══ Records for the task ══
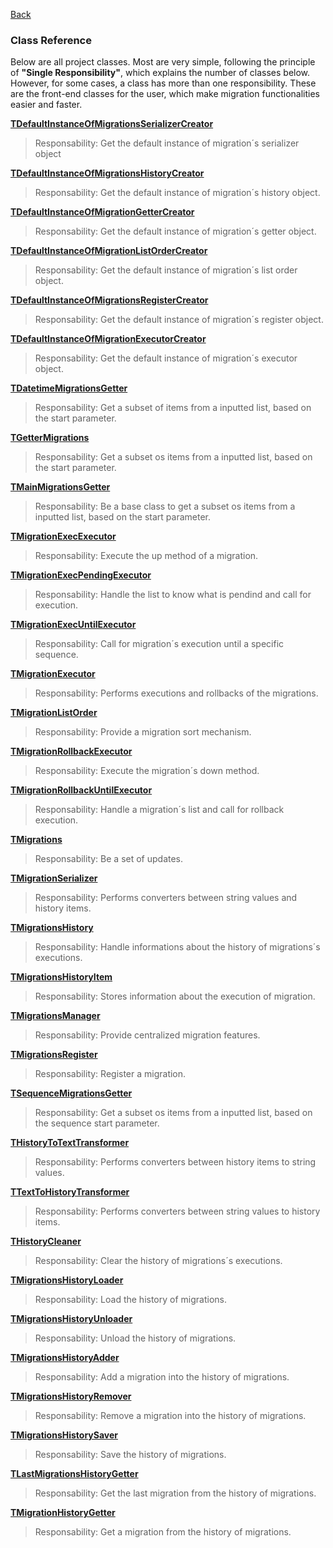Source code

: [Back](DOCUMENTATION.md)

### Class Reference ###

Below are all project classes. Most are very simple, following the principle of **"Single Responsibility"**, which explains the number of classes below. However, for some cases, a class has more than one responsibility. These are the front-end classes for the user, which make migration functionalities easier and faster.

**[TDefaultInstanceOfMigrationsSerializerCreator](Classes/TDefaultInstanceOfMigrationsSerializerCreator.md)**
>Responsability: Get the default instance of migration´s serializer object

**[TDefaultInstanceOfMigrationsHistoryCreator](TDefaultInstanceOfMigrationsHistoryCreator.md)**
>Responsability: Get the default instance of migration´s history object.

**[TDefaultInstanceOfMigrationGetterCreator](TDefaultInstanceOfMigrationGetterCreator.md)**
>Responsability: Get the default instance of migration´s getter object.

**[TDefaultInstanceOfMigrationListOrderCreator](TDefaultInstanceOfMigrationListOrderCreator.md)**
>Responsability: Get the default instance of migration´s list order object.

**[TDefaultInstanceOfMigrationsRegisterCreator](TDefaultInstanceOfMigrationsRegisterCreator.md)**
>Responsability: Get the default instance of migration´s register object.

**[TDefaultInstanceOfMigrationExecutorCreator](TDefaultInstanceOfMigrationExecutorCreator.md)**
>Responsability: Get the default instance of migration´s executor object.

**[TDatetimeMigrationsGetter](TDatetimeMigrationsGetter.md)**
>Responsability: Get a subset of items from a inputted list, based on the start parameter.

**[TGetterMigrations](TGetterMigrations.md)**
>Responsability: Get a subset os items from a inputted list, based on the start parameter.

**[TMainMigrationsGetter](TMainMigrationsGetter.md)**
>Responsability: Be a base class to get a subset os items from a inputted list, based on the start parameter.

**[TMigrationExecExecutor](TMigrationExecExecutor.md)**
>Responsability: Execute the up method of a migration.

**[TMigrationExecPendingExecutor](TMigrationExecPendingExecutor.md)**
>Responsability: Handle the list to know what is pendind and call for execution.

**[TMigrationExecUntilExecutor](TMigrationExecUntilExecutor.md)**
>Responsability: Call for migration´s execution until a specific sequence.

**[TMigrationExecutor](TMigrationExecutor.md)**
>Responsability: Performs executions and rollbacks of the migrations.

**[TMigrationListOrder](TMigrationListOrder.md)**
>Responsability: Provide a migration sort mechanism.

**[TMigrationRollbackExecutor](TMigrationRollbackExecutor.md)**
>Responsability: Execute the migration´s down method.

**[TMigrationRollbackUntilExecutor](TMigrationRollbackUntilExecutor.md)**
>Responsability: Handle a migration´s list and call for rollback execution.

**[TMigrations](TMigrations.md)**
>Responsability: Be a set of updates.

**[TMigrationSerializer](TMigrationSerializer.md)**
>Responsability: Performs converters between string values and history items.

**[TMigrationsHistory](TMigrationsHistory.md)**
>Responsability: Handle informations about the history of migrations´s executions.

**[TMigrationsHistoryItem](TMigrationsHistoryItem.md)**
>Responsability: Stores information about the execution of migration.

**[TMigrationsManager](TMigrationsManager.md)**
>Responsability: Provide centralized migration features.

**[TMigrationsRegister](TMigrationsRegister.md)**
>Responsability: Register a migration.

**[TSequenceMigrationsGetter](TSequenceMigrationsGetter.md)**
>Responsability: Get a subset os items from a inputted list, based on the sequence start parameter.

**[THistoryToTextTransformer](THistoryToTextTransformer.md)**
>Responsability: Performs converters between history items to string values.

**[TTextToHistoryTransformer](TTextToHistoryTransformer.md)**
>Responsability: Performs converters between string values to history items.

**[THistoryCleaner](THistoryCleaner.md)**
>Responsability: Clear the history of migrations´s executions.

**[TMigrationsHistoryLoader](TMigrationsHistoryLoader.md)**
>Responsability: Load the history of migrations.

**[TMigrationsHistoryUnloader](TMigrationsHistoryUnloader.md)**
>Responsability: Unload the history of migrations.

**[TMigrationsHistoryAdder](TMigrationsHistoryAdder.md)**
>Responsability: Add a migration into the history of migrations.

**[TMigrationsHistoryRemover](TMigrationsHistoryRemover.md)**
>Responsability: Remove a migration into the history of migrations.

**[TMigrationsHistorySaver](TMigrationsHistorySaver.md)**
>Responsability: Save the history of migrations.

**[TLastMigrationsHistoryGetter](TLastMigrationsHistoryGetter.md)**
>Responsability: Get the last migration from the history of migrations.

**[TMigrationHistoryGetter](TMigrationHistoryGetter.md)**
>Responsability: Get a migration from the history of migrations.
═══
Task item |
Go through the listing above and copy each line in which the string "into" is found.

Written reply |
>Responsability: Add a migration into the history of migrations.
>Responsability: Remove a migration into the history of migrations.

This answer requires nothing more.